Exercise prompt
Figure out how many lines in the records below hold the string "跑步圣经". That number alone is the answer.

Task inputs
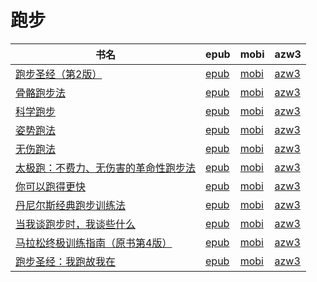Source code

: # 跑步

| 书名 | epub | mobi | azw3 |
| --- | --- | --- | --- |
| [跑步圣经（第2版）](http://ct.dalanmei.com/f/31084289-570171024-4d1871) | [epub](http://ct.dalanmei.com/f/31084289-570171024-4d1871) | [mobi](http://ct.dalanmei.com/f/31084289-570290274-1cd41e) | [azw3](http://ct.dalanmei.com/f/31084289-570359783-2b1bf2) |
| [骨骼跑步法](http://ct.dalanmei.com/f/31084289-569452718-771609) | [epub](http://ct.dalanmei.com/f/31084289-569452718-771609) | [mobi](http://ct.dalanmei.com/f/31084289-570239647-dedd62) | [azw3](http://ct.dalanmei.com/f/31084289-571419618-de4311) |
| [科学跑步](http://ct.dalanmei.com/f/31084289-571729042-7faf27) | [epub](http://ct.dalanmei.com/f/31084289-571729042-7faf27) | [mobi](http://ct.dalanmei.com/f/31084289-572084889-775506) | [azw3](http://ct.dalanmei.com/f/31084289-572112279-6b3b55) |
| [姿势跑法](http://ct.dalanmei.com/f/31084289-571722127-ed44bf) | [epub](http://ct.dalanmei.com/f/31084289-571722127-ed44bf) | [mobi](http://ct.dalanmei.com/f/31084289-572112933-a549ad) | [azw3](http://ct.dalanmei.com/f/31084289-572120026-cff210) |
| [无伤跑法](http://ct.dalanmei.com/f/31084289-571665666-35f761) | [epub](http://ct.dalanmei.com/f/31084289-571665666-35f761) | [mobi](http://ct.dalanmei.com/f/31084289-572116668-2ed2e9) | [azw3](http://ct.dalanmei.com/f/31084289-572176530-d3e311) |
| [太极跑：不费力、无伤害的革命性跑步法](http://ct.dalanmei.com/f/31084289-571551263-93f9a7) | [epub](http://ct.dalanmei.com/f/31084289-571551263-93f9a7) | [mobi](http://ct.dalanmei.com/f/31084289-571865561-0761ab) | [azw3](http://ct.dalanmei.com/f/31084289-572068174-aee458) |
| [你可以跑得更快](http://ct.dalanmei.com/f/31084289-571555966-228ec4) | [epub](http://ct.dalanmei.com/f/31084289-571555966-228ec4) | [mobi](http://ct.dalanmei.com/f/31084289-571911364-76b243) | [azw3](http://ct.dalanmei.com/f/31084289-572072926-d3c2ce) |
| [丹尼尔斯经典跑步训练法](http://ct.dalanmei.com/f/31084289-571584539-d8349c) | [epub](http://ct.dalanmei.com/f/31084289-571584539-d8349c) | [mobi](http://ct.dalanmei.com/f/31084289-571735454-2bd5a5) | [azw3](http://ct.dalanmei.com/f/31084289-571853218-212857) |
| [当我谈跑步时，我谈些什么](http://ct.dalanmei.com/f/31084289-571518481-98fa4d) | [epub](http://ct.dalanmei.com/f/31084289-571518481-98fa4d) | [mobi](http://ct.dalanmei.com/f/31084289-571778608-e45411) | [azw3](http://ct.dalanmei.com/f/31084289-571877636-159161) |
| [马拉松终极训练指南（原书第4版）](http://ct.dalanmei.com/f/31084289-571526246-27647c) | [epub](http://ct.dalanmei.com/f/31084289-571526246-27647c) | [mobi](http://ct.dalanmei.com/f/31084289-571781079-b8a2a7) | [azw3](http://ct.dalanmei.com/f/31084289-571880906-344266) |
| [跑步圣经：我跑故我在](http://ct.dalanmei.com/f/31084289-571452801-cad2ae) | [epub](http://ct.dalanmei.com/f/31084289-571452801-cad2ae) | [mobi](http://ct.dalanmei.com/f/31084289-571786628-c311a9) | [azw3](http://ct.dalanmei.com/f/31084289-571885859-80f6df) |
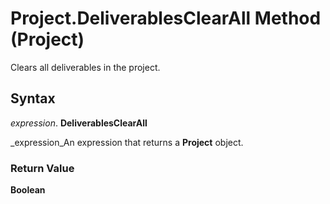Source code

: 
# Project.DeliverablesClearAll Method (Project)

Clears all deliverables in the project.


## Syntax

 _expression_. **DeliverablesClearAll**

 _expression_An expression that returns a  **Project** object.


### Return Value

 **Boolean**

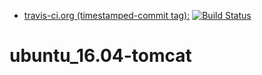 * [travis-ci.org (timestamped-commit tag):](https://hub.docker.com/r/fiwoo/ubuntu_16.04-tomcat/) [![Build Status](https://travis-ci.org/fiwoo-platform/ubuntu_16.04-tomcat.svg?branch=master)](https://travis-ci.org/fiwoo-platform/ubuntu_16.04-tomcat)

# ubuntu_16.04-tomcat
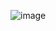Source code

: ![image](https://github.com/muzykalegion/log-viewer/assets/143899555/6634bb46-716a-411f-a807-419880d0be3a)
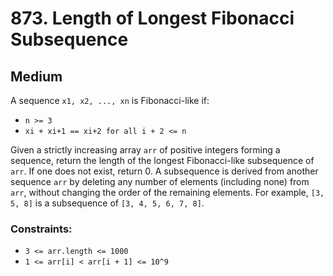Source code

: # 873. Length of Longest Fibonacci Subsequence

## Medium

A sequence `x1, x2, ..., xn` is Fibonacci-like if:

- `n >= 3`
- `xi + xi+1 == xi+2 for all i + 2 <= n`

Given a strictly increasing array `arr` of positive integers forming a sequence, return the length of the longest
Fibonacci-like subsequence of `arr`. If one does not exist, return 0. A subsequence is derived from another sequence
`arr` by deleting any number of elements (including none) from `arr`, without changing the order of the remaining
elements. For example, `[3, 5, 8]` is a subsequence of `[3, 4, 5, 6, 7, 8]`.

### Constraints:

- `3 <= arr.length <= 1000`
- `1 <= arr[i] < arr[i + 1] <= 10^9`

Solution to the exercise
2